In this paper, based onWang lei teacherIn the 2018 Gdevops Global Agile Operations Summit – Beijing Station, the content of the on-site speech.
(click on the”here”The full PPT of Wang Lei’s speech is available.)
introduction
Wang Lei is a data field architect in science and Technology Department of China Everbright Bank. He used to work in IBM Global Consulting Service department for technical consulting. He has more than ten years of experience in data research and consulting. Currently, I am responsible for the daily architecture management, key system architecture design and internal research and development of the data field system of the whole bank, and I have strong interest in the research of distributed database, Hadoop and other infrastructure.
Hello, everyone. Today I would like to share with you the selection, analysis and practice of graph database in the banking industry. Since this topic is relatively niche, LET me start by saying why I got the opportunity to share the topic of graph databases with you.
In fact, as Teacher Shen Jian said this morning, when we study a new technology, we do it not because we think the technology is new, or because it will show our high level, but because it serves ourselves and our business.
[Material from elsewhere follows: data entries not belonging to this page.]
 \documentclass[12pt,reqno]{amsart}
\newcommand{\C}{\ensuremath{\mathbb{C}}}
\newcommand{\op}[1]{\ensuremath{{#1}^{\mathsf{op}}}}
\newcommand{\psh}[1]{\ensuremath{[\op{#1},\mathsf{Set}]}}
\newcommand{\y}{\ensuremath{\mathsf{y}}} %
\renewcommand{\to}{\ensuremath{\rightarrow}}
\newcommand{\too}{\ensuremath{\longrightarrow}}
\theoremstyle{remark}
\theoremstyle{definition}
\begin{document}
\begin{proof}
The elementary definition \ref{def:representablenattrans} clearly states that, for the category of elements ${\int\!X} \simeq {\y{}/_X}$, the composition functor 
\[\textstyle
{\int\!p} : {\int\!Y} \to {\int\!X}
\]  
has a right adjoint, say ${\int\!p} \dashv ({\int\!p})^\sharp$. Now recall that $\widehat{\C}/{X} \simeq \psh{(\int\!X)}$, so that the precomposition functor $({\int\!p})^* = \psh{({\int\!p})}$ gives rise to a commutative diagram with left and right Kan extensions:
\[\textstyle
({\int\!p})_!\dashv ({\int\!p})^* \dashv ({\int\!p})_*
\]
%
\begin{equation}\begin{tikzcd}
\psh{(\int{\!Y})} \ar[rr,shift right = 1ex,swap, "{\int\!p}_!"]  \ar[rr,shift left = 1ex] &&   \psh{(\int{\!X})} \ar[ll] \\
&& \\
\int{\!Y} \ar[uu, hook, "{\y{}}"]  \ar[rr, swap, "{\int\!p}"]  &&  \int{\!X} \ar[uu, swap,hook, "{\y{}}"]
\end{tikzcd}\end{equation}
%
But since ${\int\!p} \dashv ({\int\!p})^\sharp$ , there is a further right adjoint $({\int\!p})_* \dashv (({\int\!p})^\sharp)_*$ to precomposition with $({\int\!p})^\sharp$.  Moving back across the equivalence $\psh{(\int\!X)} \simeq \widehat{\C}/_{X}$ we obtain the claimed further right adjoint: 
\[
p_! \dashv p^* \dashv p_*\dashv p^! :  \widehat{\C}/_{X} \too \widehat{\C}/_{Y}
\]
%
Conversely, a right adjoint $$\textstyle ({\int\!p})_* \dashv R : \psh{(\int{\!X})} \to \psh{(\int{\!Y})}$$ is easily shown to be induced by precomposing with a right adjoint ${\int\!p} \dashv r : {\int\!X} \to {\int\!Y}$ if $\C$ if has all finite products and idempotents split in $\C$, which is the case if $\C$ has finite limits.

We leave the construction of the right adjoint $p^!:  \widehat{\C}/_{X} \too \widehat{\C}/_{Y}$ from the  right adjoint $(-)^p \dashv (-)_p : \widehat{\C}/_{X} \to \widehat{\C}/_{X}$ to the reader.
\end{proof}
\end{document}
For example, in the business of China Everbright Bank, we encountered a challenge, that is, in this business scenario, the data we faced were highly connected data. For banks, capital flow is a very important scene, and so is the relationship between people. When we are in some typical business links, such as loan issuance or audit, we will pay attention to what kind of relationship there is between people, what kind of relationship there is between enterprises, how the funds flow between accounts, and then there will be specific business.
However, when faced with these problems, we will find that the biggest problem of traditional relational database is that it can not meet our requirements in performance under the condition of high connectivity, or it can not run at all. To solve this problem, try to see if graph databases can help us, so we did some research in this area and share it with you.
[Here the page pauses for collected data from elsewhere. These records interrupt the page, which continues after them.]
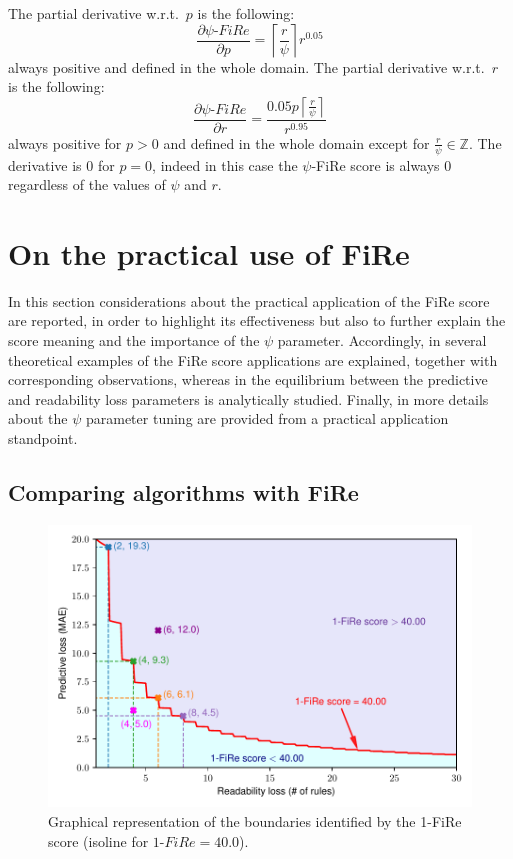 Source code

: \documentclass{article}
\newcommand{\fire}{FiRe}
\newcommand{\psifire}{$\psi$-\fire}
\begin{document}
The partial derivative w.r.t.\ $p$ is the following:
%
\begin{equation}
	\frac{\partial \psi\textrm{-}\fire}{\partial p} = \left \lceil{\frac{r}{\psi}}\right \rceil r^{0.05} \label{eq:partialP}
\end{equation}
%
always positive and defined in the whole domain.
%
The partial derivative w.r.t.\ $r$ is the following:
%
\begin{equation}
	\frac{\partial \psi\textrm{-}\fire}{\partial r} = \frac{0.05 p \left \lceil{\frac{r}{\psi}}\right \rceil}{r^{0.95}}\label{eq:partialR}
\end{equation}
%
always positive for $p>0$ and defined in the whole domain except for $\frac{r}{\psi} \in \mathbb{Z}$.
%
The derivative is 0 for $p=0$, indeed in this case the \psifire{} score is always 0 regardless of the values of $\psi$ and $r$.

\section{On the practical use of \fire{}}\label{sec:use}

In this section considerations about the practical application of the \fire{} score are reported, in order to highlight its effectiveness but also to further explain the score meaning and the importance of the $\psi$ parameter.
%
Accordingly, in  several theoretical examples of the \fire{} score applications are explained, together with corresponding observations, whereas in  the equilibrium between the predictive and readability loss parameters is analytically studied. Finally, in  more details about the $\psi$ parameter tuning are provided from a practical application standpoint.

\subsection{Comparing algorithms with \fire{}}\label{ssec:comp}

\begin{figure}
	\centering
	\includegraphics[width=\linewidth]{figures/boundaries.pdf}
	\caption{Graphical representation of the boundaries identified by the 1-\fire{} score (isoline for $1\textrm{-}\fire{}=40.0$).}\label{fig:boundaries}
\end{figure}
\end{document}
Basically, we will talk about it in three parts:
-
The concept of graph;
-
Figure Database technical analysis;
-
Figure database practice in Everbright Bank.
First, the concept of graph
First look at how this part of the graph comes in:
1. Real world maps
By graph, we definitely don’t mean graph, we mean highly connected structural data. In fact, the use of the structure itself, and the development of IT technology can be seen separately.
Here is the relationship chart of people in the Name of the People:
A lot of people probably approach diagrams in a similar way, to understand the intricacies of the novel or play we’re watching.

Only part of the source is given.